• [EXERCISE DESCRIPTION]: Of the lines below, count those containing the word "scheduler". Reply with the number alone.

┌──

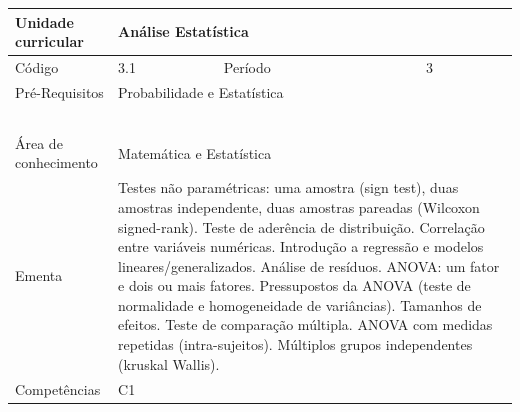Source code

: \clearpage
\newpage

\begin{quadro}[ht!]
  \centering\scriptsize
\caption{Unidade Curricular Análise Estatística}

\begin{tabular}{|p{2.5cm}|p{2.5cm}|p{2.5cm}|p{2.5cm}|p{2.5cm}|}\hline

  Unidade curricular & \multicolumn{4}{p{10cm}|}{ Análise Estatística }\\\hline
  Código & 3.1 & Período & \multicolumn{2}{p{5cm}|}{ 3 }\\\hline
  Pré-Requisitos & \multicolumn{4}{p{10cm}|}{ Probabilidade e Estatística } \\\hline
  \cellcolor{blue1}{ CH PRESENCIAL } &
    \cellcolor{blue1}{CH EAD Síncrona} &
    \cellcolor{blue1}{CH EAD Síncrona Mediada} &
    \cellcolor{blue1}{CH EAD Assíncrona} &
    \cellcolor{blue1}{CH APCC} \\\hline
  \cellcolor{blue1}{ 60 } &
    \cellcolor{blue1}{ 0 } &
    \cellcolor{blue1}{ 0 } &
    \cellcolor{blue1}{ 0 } &
    \cellcolor{blue1}{0} \\\hline
  \cellcolor{blue1}{ CH Teórica } &
    \cellcolor{blue1}{CH Prática} &
    \cellcolor{blue1}{CH Humanidades} &
    \cellcolor{blue1}{CH Extensão} &
    \cellcolor{blue1}{CH EAD TOTAL} \\\hline
  \cellcolor{blue1}{ 30 } &
    \cellcolor{blue1}{ 30 } &
    \cellcolor{blue1}{ 0 } &
    \cellcolor{blue1}{ 0 } &
    \cellcolor{blue1}{ 0 } \\\hline
  \cellcolor{blue1}{CARGA-HORÁRIA TOTAL} & \multicolumn{4}{p{10cm}|}{ \cellcolor{blue1}{ 60 } } \\\hline
  Área de conhecimento & \multicolumn{4}{p{10cm}|}{ Matemática e Estatística } \\\hline
  Ementa & \multicolumn{4}{p{10cm}|}{ Testes não paramétricas: uma amostra (sign test), duas amostras independente, duas amostras pareadas (Wilcoxon signed-rank). Teste de aderência de distribuição. Correlação entre variáveis numéricas. Introdução a regressão e modelos lineares/generalizados. Análise de resíduos. ANOVA: um fator e dois ou mais fatores. Pressupostos da ANOVA (teste de normalidade e homogeneidade de variâncias). Tamanhos de efeitos. Teste de comparação múltipla. ANOVA com medidas repetidas (intra-sujeitos).  Múltiplos grupos independentes (kruskal Wallis). } \\\hline
  Competências & \multicolumn{4}{p{10cm}|}{ C1 } \\\hline


  
	\end{tabular}

\end{quadro}



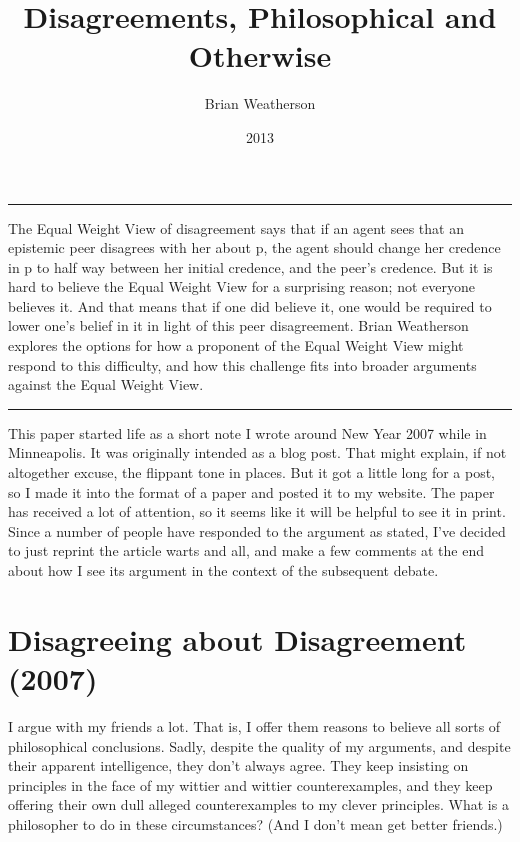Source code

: \documentclass[
  10pt,
  letterpaper,
  DIV=11,
  numbers=noendperiod,
  twoside]{scrartcl}
\title{Disagreements, Philosophical and Otherwise}
\author{Brian Weatherson}
\date{2013}
\renewenvironment{abstract}
 {\vspace{-1.25cm}
 \quotation\small\noindent\rule{\linewidth}{.5pt}\par\smallskip
 \noindent }
 {\par\noindent\rule{\linewidth}{.5pt}\endquotation}
\begin{document}
\maketitle
\begin{abstract}
The Equal Weight View of disagreement says that if an agent sees that an
epistemic peer disagrees with her about p, the agent should change her
credence in p to half way between her initial credence, and the peer's
credence. But it is hard to believe the Equal Weight View for a
surprising reason; not everyone believes it. And that means that if one
did believe it, one would be required to lower one's belief in it in
light of this peer disagreement. Brian Weatherson explores the options
for how a proponent of the Equal Weight View might respond to this
difficulty, and how this challenge fits into broader arguments against
the Equal Weight View.
\end{abstract}


This paper started life as a short note I wrote around New Year 2007
while in Minneapolis. It was originally intended as a blog post. That
might explain, if not altogether excuse, the flippant tone in places.
But it got a little long for a post, so I made it into the format of a
paper and posted it to my website. The paper has received a lot of
attention, so it seems like it will be helpful to see it in print. Since
a number of people have responded to the argument as stated, I've
decided to just reprint the article warts and all, and make a few
comments at the end about how I see its argument in the context of the
subsequent debate.

\section*{Disagreeing about Disagreement
(2007)}\label{disagreeing-about-disagreement-2007}

I argue with my friends a lot. That is, I offer them reasons to believe
all sorts of philosophical conclusions. Sadly, despite the quality of my
arguments, and despite their apparent intelligence, they don't always
agree. They keep insisting on principles in the face of my wittier and
wittier counterexamples, and they keep offering their own dull alleged
counterexamples to my clever principles. What is a philosopher to do in
these circumstances? (And I don't mean get better friends.)
\end{document}
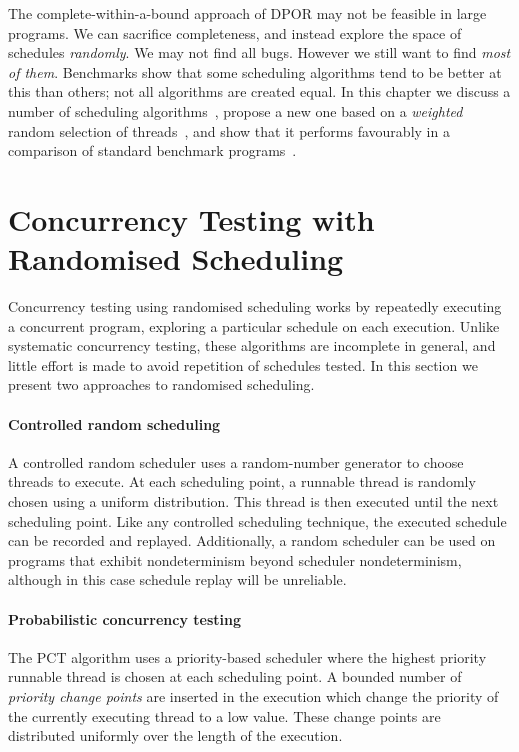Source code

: The complete-within-a-bound approach of DPOR may not be feasible in
large programs.  We can sacrifice completeness, and instead explore
the space of schedules \emph{randomly}.  We may not find all bugs.
However we still want to find \emph{most of them}.  Benchmarks show
that some scheduling algorithms tend to be better at this than others;
not all algorithms are created equal.  In this chapter we discuss a
number of scheduling algorithms~, propose a new
one based on a \emph{weighted} random selection of
threads~, and show that it performs favourably
in a comparison of standard benchmark programs~.

\section{Concurrency Testing with Randomised Scheduling}
\label{sec:algorithms-usual}

Concurrency testing using randomised scheduling works by repeatedly
executing a concurrent program, exploring a particular schedule on
each execution.  Unlike systematic concurrency testing, these
algorithms are incomplete in general, and little effort is made to
avoid repetition of schedules tested.  In this section we present two
approaches to randomised scheduling.

\paragraph{Controlled random scheduling}
A controlled random scheduler uses a random-number generator to choose threads
to execute.  At each scheduling point, a runnable thread is randomly chosen
using a uniform distribution.  This thread is then executed until the next
scheduling point.  Like any controlled scheduling technique, the executed
schedule can be recorded and replayed.  Additionally, a random scheduler can be
used on programs that exhibit nondeterminism beyond scheduler nondeterminism,
although in this case schedule replay will be unreliable\cite{thomson2016}.

\paragraph{Probabilistic concurrency testing}
The PCT algorithm\cite{burckhardt2010} uses a priority-based scheduler where the
highest priority runnable thread is chosen at each scheduling point.  A bounded
number of \emph{priority change points} are inserted in the execution which
change the priority of the currently executing thread to a low value.  These
change points are distributed uniformly over the length of the execution.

└──

• [ANSWER AREA]: 4